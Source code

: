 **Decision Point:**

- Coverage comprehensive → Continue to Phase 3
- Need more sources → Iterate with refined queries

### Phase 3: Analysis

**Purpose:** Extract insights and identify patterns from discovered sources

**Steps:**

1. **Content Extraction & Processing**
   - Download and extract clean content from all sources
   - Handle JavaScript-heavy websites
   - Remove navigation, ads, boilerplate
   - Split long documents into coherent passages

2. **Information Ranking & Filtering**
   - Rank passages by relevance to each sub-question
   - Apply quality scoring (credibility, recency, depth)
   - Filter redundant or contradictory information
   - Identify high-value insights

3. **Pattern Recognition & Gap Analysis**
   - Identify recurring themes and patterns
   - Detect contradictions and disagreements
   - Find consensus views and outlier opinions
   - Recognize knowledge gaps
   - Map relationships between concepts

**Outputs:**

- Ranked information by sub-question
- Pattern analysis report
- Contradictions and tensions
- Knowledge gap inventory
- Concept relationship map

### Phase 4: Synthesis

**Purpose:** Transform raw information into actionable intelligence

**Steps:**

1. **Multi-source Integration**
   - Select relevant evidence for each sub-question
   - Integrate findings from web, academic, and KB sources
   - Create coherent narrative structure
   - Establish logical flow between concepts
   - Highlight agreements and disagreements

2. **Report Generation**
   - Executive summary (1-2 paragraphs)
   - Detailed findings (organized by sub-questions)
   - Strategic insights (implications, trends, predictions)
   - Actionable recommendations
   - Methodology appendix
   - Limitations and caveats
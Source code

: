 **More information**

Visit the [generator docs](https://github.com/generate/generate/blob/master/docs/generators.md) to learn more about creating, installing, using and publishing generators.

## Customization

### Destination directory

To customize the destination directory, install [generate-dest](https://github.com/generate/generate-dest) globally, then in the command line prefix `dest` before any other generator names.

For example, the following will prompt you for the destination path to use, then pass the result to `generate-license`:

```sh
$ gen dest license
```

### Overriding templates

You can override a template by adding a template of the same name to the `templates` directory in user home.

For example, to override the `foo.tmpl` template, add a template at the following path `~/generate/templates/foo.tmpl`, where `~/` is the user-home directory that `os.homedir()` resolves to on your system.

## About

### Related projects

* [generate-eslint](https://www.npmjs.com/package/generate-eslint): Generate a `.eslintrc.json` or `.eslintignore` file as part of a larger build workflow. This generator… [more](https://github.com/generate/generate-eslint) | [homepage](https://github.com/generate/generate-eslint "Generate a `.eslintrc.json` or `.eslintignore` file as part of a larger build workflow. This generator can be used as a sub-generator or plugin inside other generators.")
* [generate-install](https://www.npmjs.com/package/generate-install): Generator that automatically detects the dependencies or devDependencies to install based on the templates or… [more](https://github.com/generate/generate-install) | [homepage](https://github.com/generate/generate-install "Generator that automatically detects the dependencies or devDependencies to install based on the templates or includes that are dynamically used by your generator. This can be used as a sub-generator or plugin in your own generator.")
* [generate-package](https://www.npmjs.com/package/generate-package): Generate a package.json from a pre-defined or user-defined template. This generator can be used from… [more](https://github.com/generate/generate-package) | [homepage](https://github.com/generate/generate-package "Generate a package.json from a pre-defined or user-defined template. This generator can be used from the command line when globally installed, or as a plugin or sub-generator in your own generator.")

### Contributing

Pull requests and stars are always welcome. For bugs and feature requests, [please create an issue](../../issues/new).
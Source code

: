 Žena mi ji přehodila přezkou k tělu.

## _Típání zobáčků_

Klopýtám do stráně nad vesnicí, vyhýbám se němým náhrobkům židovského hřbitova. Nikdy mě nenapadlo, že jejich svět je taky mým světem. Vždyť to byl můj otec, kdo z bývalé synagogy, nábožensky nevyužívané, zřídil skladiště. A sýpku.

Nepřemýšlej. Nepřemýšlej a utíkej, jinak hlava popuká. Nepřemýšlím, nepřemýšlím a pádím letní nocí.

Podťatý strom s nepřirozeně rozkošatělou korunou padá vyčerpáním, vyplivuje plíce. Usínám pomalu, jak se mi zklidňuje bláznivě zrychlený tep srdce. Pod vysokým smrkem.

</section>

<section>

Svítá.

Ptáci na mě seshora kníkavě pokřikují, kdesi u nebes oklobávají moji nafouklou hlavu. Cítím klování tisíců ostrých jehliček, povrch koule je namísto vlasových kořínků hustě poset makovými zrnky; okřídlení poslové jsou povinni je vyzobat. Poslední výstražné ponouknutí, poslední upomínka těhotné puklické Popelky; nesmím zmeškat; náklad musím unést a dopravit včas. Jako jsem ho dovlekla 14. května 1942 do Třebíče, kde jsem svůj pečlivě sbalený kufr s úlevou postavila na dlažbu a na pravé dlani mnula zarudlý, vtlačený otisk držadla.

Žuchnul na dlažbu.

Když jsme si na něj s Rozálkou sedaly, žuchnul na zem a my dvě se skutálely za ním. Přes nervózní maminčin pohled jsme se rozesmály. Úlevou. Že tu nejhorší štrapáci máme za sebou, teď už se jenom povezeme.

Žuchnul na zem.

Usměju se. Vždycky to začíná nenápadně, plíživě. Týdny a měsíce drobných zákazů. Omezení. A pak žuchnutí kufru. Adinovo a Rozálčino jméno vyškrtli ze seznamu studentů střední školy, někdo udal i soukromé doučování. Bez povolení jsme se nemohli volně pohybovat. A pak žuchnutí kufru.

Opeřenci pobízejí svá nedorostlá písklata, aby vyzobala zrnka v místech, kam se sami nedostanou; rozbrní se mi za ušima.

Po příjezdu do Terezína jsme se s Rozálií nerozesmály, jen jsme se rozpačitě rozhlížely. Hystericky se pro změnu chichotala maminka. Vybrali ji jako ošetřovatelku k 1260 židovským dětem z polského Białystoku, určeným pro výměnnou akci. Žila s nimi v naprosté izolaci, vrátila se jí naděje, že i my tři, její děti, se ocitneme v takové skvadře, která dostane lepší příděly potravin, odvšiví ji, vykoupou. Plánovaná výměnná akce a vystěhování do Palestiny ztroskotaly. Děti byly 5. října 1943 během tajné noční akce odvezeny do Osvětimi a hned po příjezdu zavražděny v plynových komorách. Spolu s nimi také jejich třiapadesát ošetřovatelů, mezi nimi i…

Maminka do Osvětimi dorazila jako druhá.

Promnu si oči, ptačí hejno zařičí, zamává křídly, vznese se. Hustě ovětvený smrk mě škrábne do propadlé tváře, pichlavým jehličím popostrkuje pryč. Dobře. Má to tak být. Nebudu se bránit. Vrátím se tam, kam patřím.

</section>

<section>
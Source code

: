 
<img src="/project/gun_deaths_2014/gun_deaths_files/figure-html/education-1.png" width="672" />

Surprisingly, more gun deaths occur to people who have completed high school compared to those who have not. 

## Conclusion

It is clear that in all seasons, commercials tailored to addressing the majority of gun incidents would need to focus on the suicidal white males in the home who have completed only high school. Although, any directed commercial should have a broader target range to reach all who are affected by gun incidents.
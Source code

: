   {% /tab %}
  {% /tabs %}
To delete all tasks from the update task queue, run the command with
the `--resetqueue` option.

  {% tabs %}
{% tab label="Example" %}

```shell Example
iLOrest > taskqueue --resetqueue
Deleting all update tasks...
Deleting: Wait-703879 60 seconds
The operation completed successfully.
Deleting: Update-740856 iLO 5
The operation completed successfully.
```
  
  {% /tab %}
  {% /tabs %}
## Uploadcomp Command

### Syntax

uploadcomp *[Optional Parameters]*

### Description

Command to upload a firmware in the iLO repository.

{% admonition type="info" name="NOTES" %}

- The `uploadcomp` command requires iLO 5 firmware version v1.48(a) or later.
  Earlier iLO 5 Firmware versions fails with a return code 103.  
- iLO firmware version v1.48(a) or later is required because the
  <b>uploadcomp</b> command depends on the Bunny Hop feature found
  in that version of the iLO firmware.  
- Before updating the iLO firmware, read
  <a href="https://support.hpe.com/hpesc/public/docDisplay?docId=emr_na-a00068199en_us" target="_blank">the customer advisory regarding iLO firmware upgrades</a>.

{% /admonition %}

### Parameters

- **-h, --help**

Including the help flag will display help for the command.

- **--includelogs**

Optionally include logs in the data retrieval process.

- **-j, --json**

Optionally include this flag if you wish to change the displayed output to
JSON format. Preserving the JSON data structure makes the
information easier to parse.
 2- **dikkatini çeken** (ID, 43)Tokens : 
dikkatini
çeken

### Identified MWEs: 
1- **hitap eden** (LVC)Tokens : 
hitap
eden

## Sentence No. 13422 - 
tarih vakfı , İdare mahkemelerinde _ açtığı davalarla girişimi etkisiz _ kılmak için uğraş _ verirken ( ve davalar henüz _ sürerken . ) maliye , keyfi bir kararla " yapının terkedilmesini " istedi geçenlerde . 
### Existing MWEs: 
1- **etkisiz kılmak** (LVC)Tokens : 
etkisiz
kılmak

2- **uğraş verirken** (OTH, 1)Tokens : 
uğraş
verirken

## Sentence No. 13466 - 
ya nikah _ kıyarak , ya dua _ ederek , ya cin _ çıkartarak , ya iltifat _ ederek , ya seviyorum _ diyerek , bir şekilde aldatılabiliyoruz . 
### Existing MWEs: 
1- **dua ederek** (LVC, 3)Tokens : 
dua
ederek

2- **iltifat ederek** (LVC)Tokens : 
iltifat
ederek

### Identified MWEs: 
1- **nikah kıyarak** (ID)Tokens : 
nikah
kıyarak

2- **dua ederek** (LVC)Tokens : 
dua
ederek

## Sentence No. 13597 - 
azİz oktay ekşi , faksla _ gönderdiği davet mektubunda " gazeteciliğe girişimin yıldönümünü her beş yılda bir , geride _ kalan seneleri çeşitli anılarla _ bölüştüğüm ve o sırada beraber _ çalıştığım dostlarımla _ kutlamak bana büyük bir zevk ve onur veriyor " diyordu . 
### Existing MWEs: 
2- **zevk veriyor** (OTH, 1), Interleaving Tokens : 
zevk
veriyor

Directions >> Check each line above for the word "veriyor", and copy the lines where it appears.

Result of this exercise >>
azİz oktay ekşi , faksla _ gönderdiği davet mektubunda " gazeteciliğe girişimin yıldönümünü her beş yılda bir , geride _ kalan seneleri çeşitli anılarla _ bölüştüğüm ve o sırada beraber _ çalıştığım dostlarımla _ kutlamak bana büyük bir zevk ve onur veriyor " diyordu . 
2- **zevk veriyor** (OTH, 1), Interleaving Tokens : 
veriyor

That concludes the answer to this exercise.